If on a winter's night a traveler Chapter 17 Summary

[9]

  • You're back to being the Reader, sitting on a plane that's landing in South America.
  • You are still reading On a carpet of leaves when you go inside the airport, but a cop takes the book from you and you look up to find yourself surrounded. It turns out your novel is a banned book in Ataguitania, the country you are now in.

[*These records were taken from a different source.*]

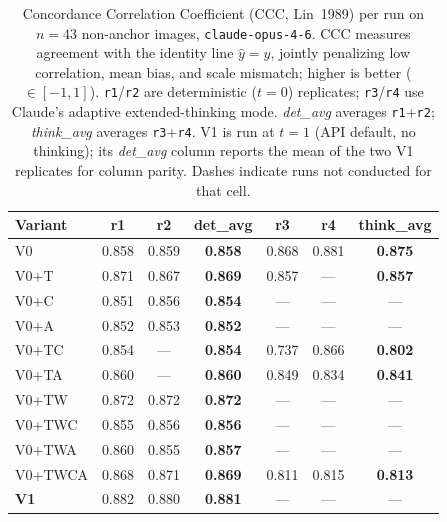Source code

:\begin{table}[t]
  \centering
  \caption{Concordance Correlation Coefficient (CCC, Lin~1989) per run
    on $n = 43$ non-anchor images, \texttt{claude-opus-4-6}. CCC
    measures agreement with the identity line $\hat{y} = y$, jointly
    penalizing low correlation, mean bias, and scale mismatch; higher
    is better ($\in [-1, 1]$). \texttt{r1}/\texttt{r2} are
    deterministic ($t = 0$) replicates; \texttt{r3}/\texttt{r4} use
    Claude's adaptive extended-thinking mode.
    \emph{det\_avg} averages \texttt{r1}+\texttt{r2};
    \emph{think\_avg} averages \texttt{r3}+\texttt{r4}. V1 is run at
    $t = 1$ (API default, no thinking); its \emph{det\_avg} column
    reports the mean of the two V1 replicates for column parity.
    Dashes indicate runs not conducted for that cell.}
  \label{tab:ccc}
  \small
  \begin{tabular*}{\linewidth}{@{\extracolsep{\fill}}lcccccc@{}}
    \toprule
    Variant & r1 & r2 & \textbf{det\_avg} & r3 & r4 & \textbf{think\_avg}\\
    \midrule
    V0          & 0.858 & 0.859 & \textbf{0.858} & 0.868 & 0.881 & \textbf{0.875}\\
    V0+T        & 0.871 & 0.867 & \textbf{0.869} & 0.857 & ---   & \textbf{0.857}\\
    V0+C        & 0.851 & 0.856 & \textbf{0.854} & ---   & ---   & ---\\
    V0+A        & 0.852 & 0.853 & \textbf{0.852} & ---   & ---   & ---\\
    V0+TC       & 0.854 & ---   & \textbf{0.854} & 0.737 & 0.866 & \textbf{0.802}\\
    V0+TA       & 0.860 & ---   & \textbf{0.860} & 0.849 & 0.834 & \textbf{0.841}\\
    V0+TW       & 0.872 & 0.872 & \textbf{0.872} & ---   & ---   & ---\\
    V0+TWC      & 0.855 & 0.856 & \textbf{0.856} & ---   & ---   & ---\\
    V0+TWA      & 0.860 & 0.855 & \textbf{0.857} & ---   & ---   & ---\\
    V0+TWCA     & 0.868 & 0.871 & \textbf{0.869} & 0.811 & 0.815 & \textbf{0.813}\\
    \textbf{V1} & 0.882 & 0.880 & \textbf{0.881} & ---   & ---   & ---\\
    \bottomrule
  \end{tabular*}
\end{table}

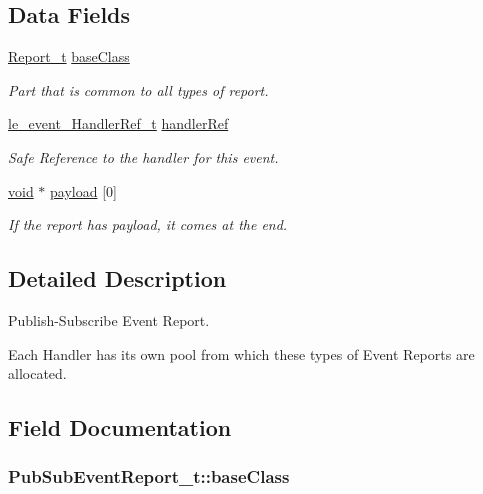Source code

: \subsection*{Data Fields}
\begin{DoxyCompactItemize}
\item 
\hyperlink{struct_report__t}{Report\+\_\+t} \hyperlink{struct_pub_sub_event_report__t_a162a1037eaf1db4fe271454d272a8ec0}{base\+Class}
\begin{DoxyCompactList}\small\item\em Part that is common to all types of report. \end{DoxyCompactList}\item 
\hyperlink{le__event_loop_8h_ae7ab96b8e3441b3d484fcf52aa7a9dad}{le\+\_\+event\+\_\+\+Handler\+Ref\+\_\+t} \hyperlink{struct_pub_sub_event_report__t_af15c8b515622b3484191355b4f8d2ad2}{handler\+Ref}
\begin{DoxyCompactList}\small\item\em Safe Reference to the handler for this event. \end{DoxyCompactList}\item 
\hyperlink{_t_e_m_p_l_a_t_e__cdef_8h_ac9c84fa68bbad002983e35ce3663c686}{void} $\ast$ \hyperlink{struct_pub_sub_event_report__t_a3e532f669933750e7fc69d1487047dfd}{payload} \mbox{[}0\mbox{]}
\begin{DoxyCompactList}\small\item\em If the report has payload, it comes at the end. \end{DoxyCompactList}\end{DoxyCompactItemize}


\subsection{Detailed Description}
Publish-\/\+Subscribe Event Report.

Each Handler has its own pool from which these types of Event Reports are allocated. 

\subsection{Field Documentation}
\subsubsection[{\texorpdfstring{base\+Class}{baseClass}}]{ Pub\+Sub\+Event\+Report\+\_\+t\+::base\+Class}\hypertarget{struct_pub_sub_event_report__t_a162a1037eaf1db4fe271454d272a8ec0}{}\label{struct_pub_sub_event_report__t_a162a1037eaf1db4fe271454d272a8ec0}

  • A woman who calls herself Corinna tells you to follow her into a car. She eventually draws out another book and gives it to you, although it's not the one you've been reading. This one is called Around an empty grave by Calixto Bandera.
  • Just as you are about to take a look at it, some goons stop your car and grab you, calling themselves police. Corinna, however, assures you that they're actually fake police, and she greets them as a friend, calling herself Gertrude.

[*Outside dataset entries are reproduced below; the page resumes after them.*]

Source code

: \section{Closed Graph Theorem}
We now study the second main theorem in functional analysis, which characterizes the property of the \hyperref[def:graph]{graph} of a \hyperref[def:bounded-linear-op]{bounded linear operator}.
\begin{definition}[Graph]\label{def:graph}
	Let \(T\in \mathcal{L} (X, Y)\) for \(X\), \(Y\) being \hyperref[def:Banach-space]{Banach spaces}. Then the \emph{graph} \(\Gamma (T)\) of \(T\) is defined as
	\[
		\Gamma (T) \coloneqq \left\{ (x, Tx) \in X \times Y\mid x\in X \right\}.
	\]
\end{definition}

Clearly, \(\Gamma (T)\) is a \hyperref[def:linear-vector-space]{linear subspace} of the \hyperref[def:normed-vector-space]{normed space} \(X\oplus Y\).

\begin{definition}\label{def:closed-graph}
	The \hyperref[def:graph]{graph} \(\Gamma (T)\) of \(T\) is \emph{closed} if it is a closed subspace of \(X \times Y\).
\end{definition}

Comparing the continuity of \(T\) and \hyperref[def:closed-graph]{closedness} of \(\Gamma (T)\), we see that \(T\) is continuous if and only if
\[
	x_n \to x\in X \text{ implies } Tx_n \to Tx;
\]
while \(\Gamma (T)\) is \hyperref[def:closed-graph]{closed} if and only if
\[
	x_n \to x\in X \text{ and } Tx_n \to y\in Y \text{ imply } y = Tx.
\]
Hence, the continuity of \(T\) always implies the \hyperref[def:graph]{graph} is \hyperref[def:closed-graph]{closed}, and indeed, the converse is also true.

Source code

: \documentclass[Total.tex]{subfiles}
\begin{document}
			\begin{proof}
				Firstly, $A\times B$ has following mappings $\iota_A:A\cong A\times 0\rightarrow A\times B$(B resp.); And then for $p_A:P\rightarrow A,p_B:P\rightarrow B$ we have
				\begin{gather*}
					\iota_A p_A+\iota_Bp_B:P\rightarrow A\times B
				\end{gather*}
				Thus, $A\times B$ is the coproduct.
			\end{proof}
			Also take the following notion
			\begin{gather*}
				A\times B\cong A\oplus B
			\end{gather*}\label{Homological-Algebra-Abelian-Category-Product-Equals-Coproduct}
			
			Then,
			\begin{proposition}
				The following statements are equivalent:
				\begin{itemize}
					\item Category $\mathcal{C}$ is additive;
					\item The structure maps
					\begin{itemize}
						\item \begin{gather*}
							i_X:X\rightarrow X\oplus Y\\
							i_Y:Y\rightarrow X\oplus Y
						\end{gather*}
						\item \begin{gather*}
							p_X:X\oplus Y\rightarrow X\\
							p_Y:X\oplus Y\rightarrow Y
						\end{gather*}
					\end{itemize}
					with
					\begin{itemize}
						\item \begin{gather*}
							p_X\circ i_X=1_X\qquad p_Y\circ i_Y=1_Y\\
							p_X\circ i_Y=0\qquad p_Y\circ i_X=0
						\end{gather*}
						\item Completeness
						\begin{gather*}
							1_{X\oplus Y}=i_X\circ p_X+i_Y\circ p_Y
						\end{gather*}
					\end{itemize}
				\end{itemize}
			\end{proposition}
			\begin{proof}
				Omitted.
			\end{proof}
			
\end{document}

  • The exact same scene happens once more, with more people calling themselves police. Corinna-Gertrude refers to herself as Ingrid with this second group.

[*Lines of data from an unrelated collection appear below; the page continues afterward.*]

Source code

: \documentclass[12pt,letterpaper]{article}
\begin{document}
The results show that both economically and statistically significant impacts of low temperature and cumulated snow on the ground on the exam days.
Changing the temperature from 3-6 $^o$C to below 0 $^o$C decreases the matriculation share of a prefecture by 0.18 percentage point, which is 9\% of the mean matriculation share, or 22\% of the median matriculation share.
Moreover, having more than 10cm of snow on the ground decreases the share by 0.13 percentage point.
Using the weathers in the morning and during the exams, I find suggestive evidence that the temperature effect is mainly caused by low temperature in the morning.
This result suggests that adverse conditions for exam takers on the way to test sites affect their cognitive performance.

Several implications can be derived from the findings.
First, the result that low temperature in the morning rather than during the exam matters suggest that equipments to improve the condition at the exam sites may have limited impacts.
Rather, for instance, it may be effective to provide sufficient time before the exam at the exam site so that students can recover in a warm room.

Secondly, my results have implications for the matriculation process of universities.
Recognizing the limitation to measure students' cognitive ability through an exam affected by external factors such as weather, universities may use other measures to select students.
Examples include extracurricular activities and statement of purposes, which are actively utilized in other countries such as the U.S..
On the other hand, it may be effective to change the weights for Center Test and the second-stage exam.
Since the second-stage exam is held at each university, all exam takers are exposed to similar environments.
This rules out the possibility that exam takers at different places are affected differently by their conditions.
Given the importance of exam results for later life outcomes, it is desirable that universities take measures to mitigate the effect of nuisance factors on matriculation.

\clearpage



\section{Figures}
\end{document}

  • You are becoming very, very confused. This second group seems to be taking you hostage, although Corinna-Gertrude-Ingrid tells you this isn't the case. She explains the she holds an important position among the country's revolutionaries, who protect themselves by employing false revolutionaries, real and fake cops, and real and fake prisons.
  • Basically, it's impossible to know if anything in the world is real anymore, never mind the books you're trying to read.
  • The more you look at Corinna-Gertrude-Ingrid, the more convinced you become that she is Ludmilla's sister Lotaria in disguise.
  • She takes you into a room housing a giant machine that can read and analyze books.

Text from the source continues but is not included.